David B. Calhoun
Reviewed by: Arthur J. Fox
Our Southern Zion: Old Columbia Seminary (1828–1927), by David B. Calhoun. Published by Banner of Truth, 2012. Hardback, 380 pages, list price $27.00. Reviewed by OP pastor Arthur J. Fox.
With this book, David Calhoun follows his two-volume history of Princeton Seminary by writing a shorter history of Columbia Theological Seminary, which was located in Columbia, South Carolina, from 1828 to 1923, and then in Atlanta, Georgia, from 1923 to 1927, when it closed. The title "Our Southern Zion" was given to the city of Columbia, where the seminary and First Presbyterian Church joined forces to educate men for the ministry and reach the world with the gospel. The seminary served the PCUSA until the War Between the States, and then became the theological institution for the Southern Presbyterian Church (PCUS).
This is an honest book. The author begins by informing the reader that "the 'Old Columbians' purposed to honor Christ in their teaching and living," but that "the Southern theologians' reading of Scripture 'was hampered and twisted by the degree of fallenness which remained in their culture'" (p. xvii, quoting Douglas Kelly). He is referring to the maintenance of slavery before the Civil War and of segregation afterward.

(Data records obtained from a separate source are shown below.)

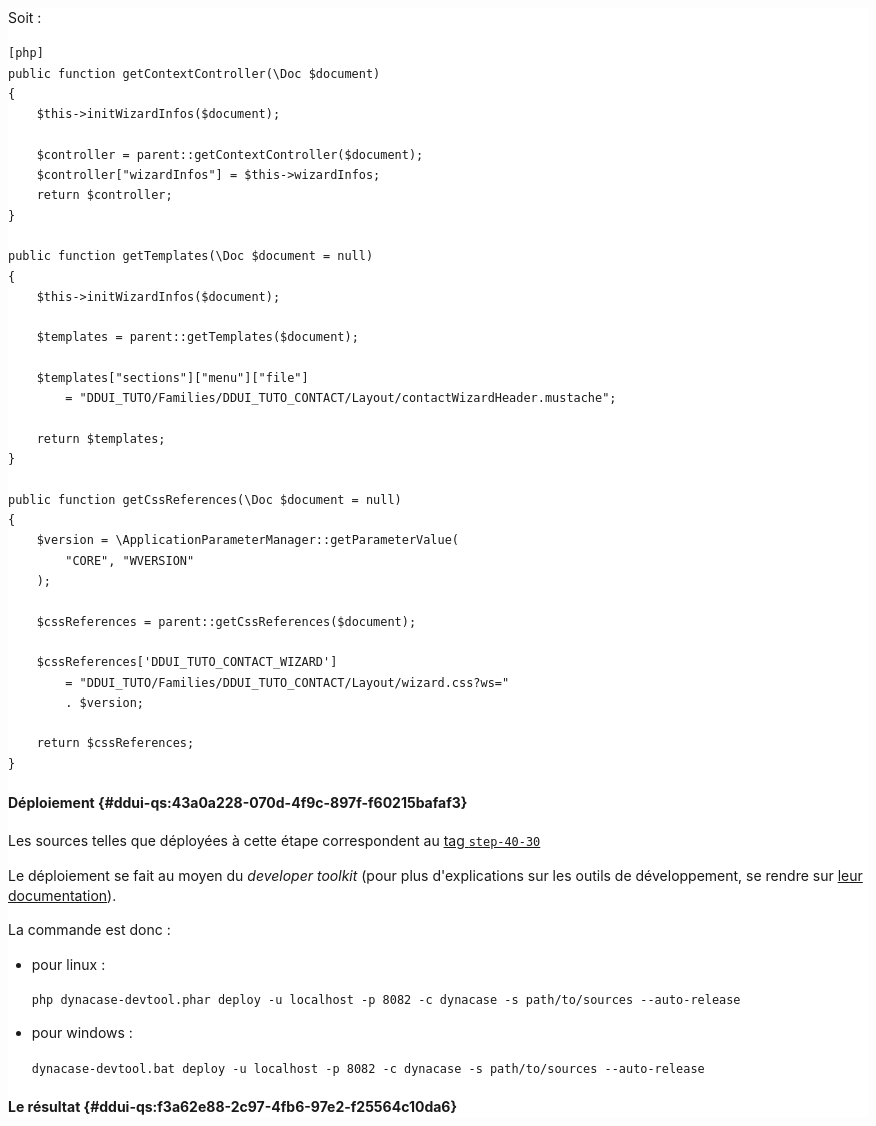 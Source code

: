 Soit :

    [php]
    public function getContextController(\Doc $document)
    {
        $this->initWizardInfos($document);
    
        $controller = parent::getContextController($document);
        $controller["wizardInfos"] = $this->wizardInfos;
        return $controller;
    }
    
    public function getTemplates(\Doc $document = null)
    {
        $this->initWizardInfos($document);
    
        $templates = parent::getTemplates($document);
    
        $templates["sections"]["menu"]["file"]
            = "DDUI_TUTO/Families/DDUI_TUTO_CONTACT/Layout/contactWizardHeader.mustache";
    
        return $templates;
    }
    
    public function getCssReferences(\Doc $document = null)
    {
        $version = \ApplicationParameterManager::getParameterValue(
            "CORE", "WVERSION"
        );
    
        $cssReferences = parent::getCssReferences($document);
    
        $cssReferences['DDUI_TUTO_CONTACT_WIZARD']
            = "DDUI_TUTO/Families/DDUI_TUTO_CONTACT/Layout/wizard.css?ws="
            . $version;
    
        return $cssReferences;
    }

#### Déploiement {#ddui-qs:43a0a228-070d-4f9c-897f-f60215bafaf3}

Les sources telles que déployées à cette étape correspondent au [tag `step-40-30`][step-40-30]

Le déploiement se fait au moyen du _developer toolkit_
(pour plus d'explications sur les outils de développement, se rendre sur [leur documentation][devtools-ref]).

La commande est donc :

-   pour linux :
    
        php dynacase-devtool.phar deploy -u localhost -p 8082 -c dynacase -s path/to/sources --auto-release

-   pour windows :
    
        dynacase-devtool.bat deploy -u localhost -p 8082 -c dynacase -s path/to/sources --auto-release

#### Le résultat {#ddui-qs:f3a62e88-2c97-4fb6-97e2-f25564c10da6}


[devtools-ref]:                     #devtools:
[step-40-00]:                       https://github.com/Anakeen/dynacase-ddui-quickstart-code/archive/step-40-00.zip
[step-40-10]:                       https://github.com/Anakeen/dynacase-ddui-quickstart-code/archive/step-40-10.zip
[step-40-20]:                       https://github.com/Anakeen/dynacase-ddui-quickstart-code/archive/step-40-20.zip
[step-40-30]:                       https://github.com/Anakeen/dynacase-ddui-quickstart-code/archive/step-40-30.zip
[step-40-40]:                       https://github.com/Anakeen/dynacase-ddui-quickstart-code/archive/step-40-40.zip
[step-40-50]:                       https://github.com/Anakeen/dynacase-ddui-quickstart-code/archive/step-40-50.zip
[step-40-60]:                       https://github.com/Anakeen/dynacase-ddui-quickstart-code/archive/step-40-60.zip
[step-40-70]:                       https://github.com/Anakeen/dynacase-ddui-quickstart-code/archive/step-40-70.zip
[step-40-80]:                       https://github.com/Anakeen/dynacase-ddui-quickstart-code/archive/step-40-80.zip
[step-40-90]:                       https://github.com/Anakeen/dynacase-ddui-quickstart-code/archive/step-40-90.zip
[step-40-100]:                      https://github.com/Anakeen/dynacase-ddui-quickstart-code/archive/step-40-100.zip
[step-40-110]:                      https://github.com/Anakeen/dynacase-ddui-quickstart-code/archive/step-40-110.zip
[step-40-120]:                      https://github.com/Anakeen/dynacase-ddui-quickstart-code/archive/step-40-120.zip
[ddui-ref_controle-rendu]:          #ddui-ref:32923fae-57b5-4e57-b048-b7342726101c
[ddui-ref_renderaccessclass]:       #ddui-ref:3d4e2523-9e0b-45d3-aa96-4214d3668b28
[ddui-ref_classe-rendu]:            #ddui-ref:3d4e2523-9e0b-45d3-aa96-4214d3668b28
[ddui-ref_customClientData]:        #ddui-ref:335d38fb-332a-4e70-8f15-e6a46aae3c57
[ddui-ref_getCssReferences]:        #ddui-ref:26f310ef-7313-4070-84d8-143c1d3a7d1e
[ddui-ref_getTemplates]:            #ddui-ref:5c19913d-1687-4f31-956b-f590649eb5a0
[ddui-ref_getContextController]:    #ddui-ref:b5853d4d-79c5-4393-a974-e290cc4a11f8
[ddui-ref_getMenu]:                 #ddui-ref:304a3125-ae47-4ac9-8f1d-15c91257694f
[ddui-ref_customServerData]:        #ddui-ref:86f87534-f4f9-43e2-92e0-3b4cf860b363
[ddui-ref_getCustomServerData]:     #ddui-ref:4a29f6a1-3db4-4cce-b1c4-f5400973e36c
[ddui-ref_getJsReferences]:         #ddui-ref:8b913b81-d454-4aaa-b11c-4966e6fca63f
[ddui-ref_changeStateDocument]:     #ddui-ref:cf5b6cab-3b84-4c6c-b3ec-ae74220a02a4
[ddui-ref_event-action]:            #ddui-ref:be1ad245-dbd2-4fe8-8cb5-7e1e898f8646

But it is also a careful book. It informs us that many of the men of the Southern Church, both seminary professors and pastors of First Presbyterian Church and other churches, did all they could for the slaves before the War and after their emancipation—building churches for them to worship in, preaching in and pastoring all-black congregations, and training them for the ministry.
Calhoun tells the whole story of the seminary and the way it supplied the Presbyterian Churches in both the North and the South with ministers. Here we read of John Lafayette Girardeau (considered by many to be, as a preacher, the equal of his contemporary, Charles Spurgeon), James Henley Thornwell, Benjamin Morgan Palmer, Robert Lewis Dabney, and others whom Christ used to build his church for nearly a century.
He also tells us how the Southern Church was divided for close to a decade over the teaching of evolution by James Woodrow. We also learn that President Woodrow Wilson, son of James Ruggles Wilson, who taught at the seminary, and nephew of James Woodrow, made a public profession of faith at First Presbyterian Church in Columbia.
There are also sad tales of theological decline in the Presbyterian and other churches in the United States and how Columbia, along with Princeton, tried to stem the tide, but in the end failed to do so.
Our Southern Zion is not as full a book as the author's history of Princeton Seminary, and I felt it rushed through the story a bit too much. Still, it is a delightful and important book. We who focus so much on Princeton and Westminster Seminary in the North do not do justice to the history of the Presbyterian Church in the United States, North and South, if we neglect the history provided by this book.